[EXERCISE REQUIREMENTS]
Each record that follows should be repeated exactly, with no pictures carried over.

INFORMATION GIVEN below:

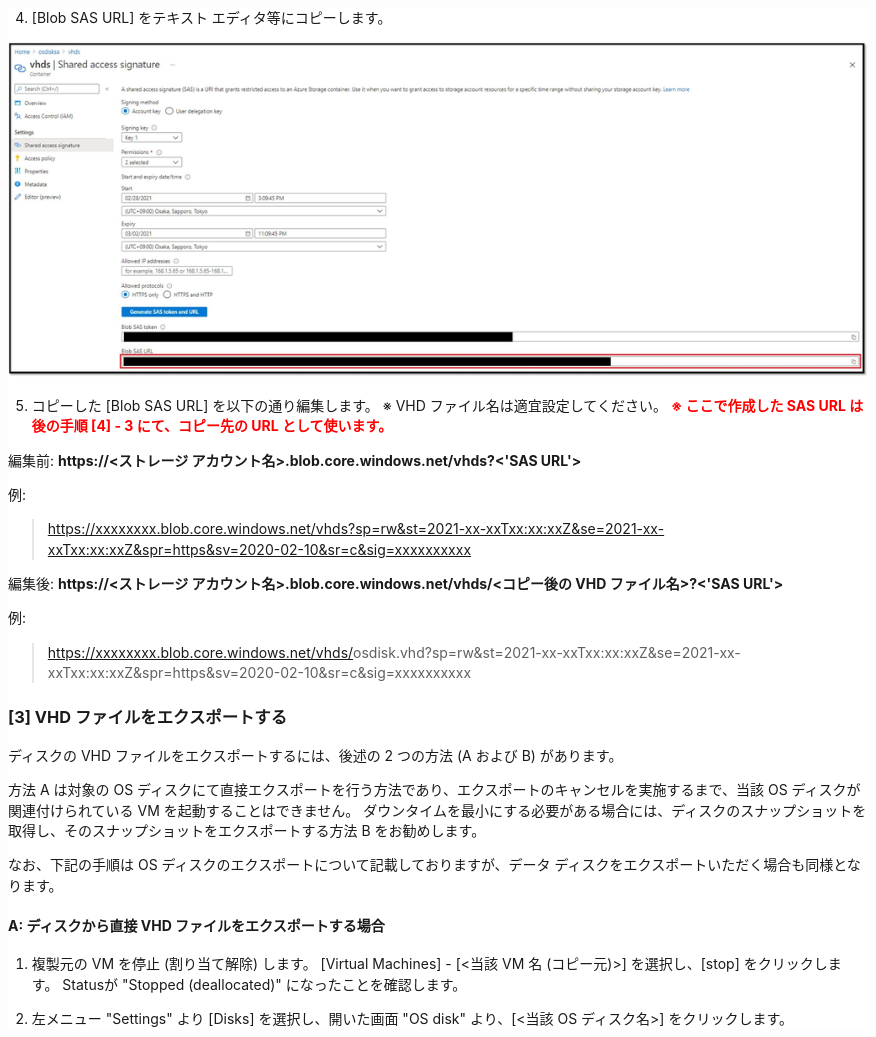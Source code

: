 4. \[Blob SAS URL\] をテキスト エディタ等にコピーします。

![](create-vm-using-vhd/2-4.jpg)

5. コピーした \[Blob SAS URL\] を以下の通り編集します。
   ※ VHD ファイル名は適宜設定してください。
   **<span style="color:red;">※ ここで作成した SAS URL は 後の手順 \[4\] - 3 にて、コピー先の URL として使います。</span>**

編集前: 
**https://<ストレージ アカウント名>.blob.core.windows.net/vhds?<'SAS URL'>**

例:
> https://xxxxxxxx.blob.core.windows.net/vhds?sp=rw&st=2021-xx-xxTxx:xx:xxZ&se=2021-xx-xxTxx:xx:xxZ&spr=https&sv=2020-02-10&sr=c&sig=xxxxxxxxxx

編集後: 
**https://<ストレージ アカウント名>.blob.core.windows.net/vhds/<コピー後の VHD ファイル名>?<'SAS URL'>**

例:
> https://xxxxxxxx.blob.core.windows.net/vhds/<span color="red">osdisk.vhd</span>?sp=rw&st=2021-xx-xxTxx:xx:xxZ&se=2021-xx-xxTxx:xx:xxZ&spr=https&sv=2020-02-10&sr=c&sig=xxxxxxxxxx

### \[3\] VHD ファイルをエクスポートする

ディスクの VHD ファイルをエクスポートするには、後述の 2 つの方法 \(A および B\) があります。

方法 A は対象の OS ディスクにて直接エクスポートを行う方法であり、エクスポートのキャンセルを実施するまで、当該 OS ディスクが関連付けられている VM を起動することはできません。
ダウンタイムを最小にする必要がある場合には、ディスクのスナップショットを取得し、そのスナップショットをエクスポートする方法 B をお勧めします。

なお、下記の手順は OS ディスクのエクスポートについて記載しておりますが、データ ディスクをエクスポートいただく場合も同様となります。


#### A: ディスクから直接 VHD ファイルをエクスポートする場合

1. 複製元の VM を停止 (割り当て解除) します。
  \[Virtual Machines\] - \[<当該 VM 名 \(コピー元\)>\] を選択し、\[stop\] をクリックします。
  Statusが "Stopped \(deallocated\)" になったことを確認します。

2. 左メニュー "Settings" より \[Disks\] を選択し、開いた画面 "OS disk" より、\[<当該 OS ディスク名>\] をクリックします。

End of INFORMATION GIVEN.

[TASK RESPONSE]
Source code

: 4. \[Blob SAS URL\] をテキスト エディタ等にコピーします。

![](create-vm-using-vhd/2-4.jpg)

5. コピーした \[Blob SAS URL\] を以下の通り編集します。
   ※ VHD ファイル名は適宜設定してください。
   **<span style="color:red;">※ ここで作成した SAS URL は 後の手順 \[4\] - 3 にて、コピー先の URL として使います。</span>**

編集前: 
**https://<ストレージ アカウント名>.blob.core.windows.net/vhds?<'SAS URL'>**

例:
> https://xxxxxxxx.blob.core.windows.net/vhds?sp=rw&st=2021-xx-xxTxx:xx:xxZ&se=2021-xx-xxTxx:xx:xxZ&spr=https&sv=2020-02-10&sr=c&sig=xxxxxxxxxx

編集後: 
**https://<ストレージ アカウント名>.blob.core.windows.net/vhds/<コピー後の VHD ファイル名>?<'SAS URL'>**

例:
> https://xxxxxxxx.blob.core.windows.net/vhds/<span color="red">osdisk.vhd</span>?sp=rw&st=2021-xx-xxTxx:xx:xxZ&se=2021-xx-xxTxx:xx:xxZ&spr=https&sv=2020-02-10&sr=c&sig=xxxxxxxxxx

### \[3\] VHD ファイルをエクスポートする

ディスクの VHD ファイルをエクスポートするには、後述の 2 つの方法 \(A および B\) があります。

方法 A は対象の OS ディスクにて直接エクスポートを行う方法であり、エクスポートのキャンセルを実施するまで、当該 OS ディスクが関連付けられている VM を起動することはできません。
ダウンタイムを最小にする必要がある場合には、ディスクのスナップショットを取得し、そのスナップショットをエクスポートする方法 B をお勧めします。

なお、下記の手順は OS ディスクのエクスポートについて記載しておりますが、データ ディスクをエクスポートいただく場合も同様となります。


#### A: ディスクから直接 VHD ファイルをエクスポートする場合

1. 複製元の VM を停止 (割り当て解除) します。
  \[Virtual Machines\] - \[<当該 VM 名 \(コピー元\)>\] を選択し、\[stop\] をクリックします。
  Statusが "Stopped \(deallocated\)" になったことを確認します。

2. 左メニュー "Settings" より \[Disks\] を選択し、開いた画面 "OS disk" より、\[<当該 OS ディスク名>\] をクリックします。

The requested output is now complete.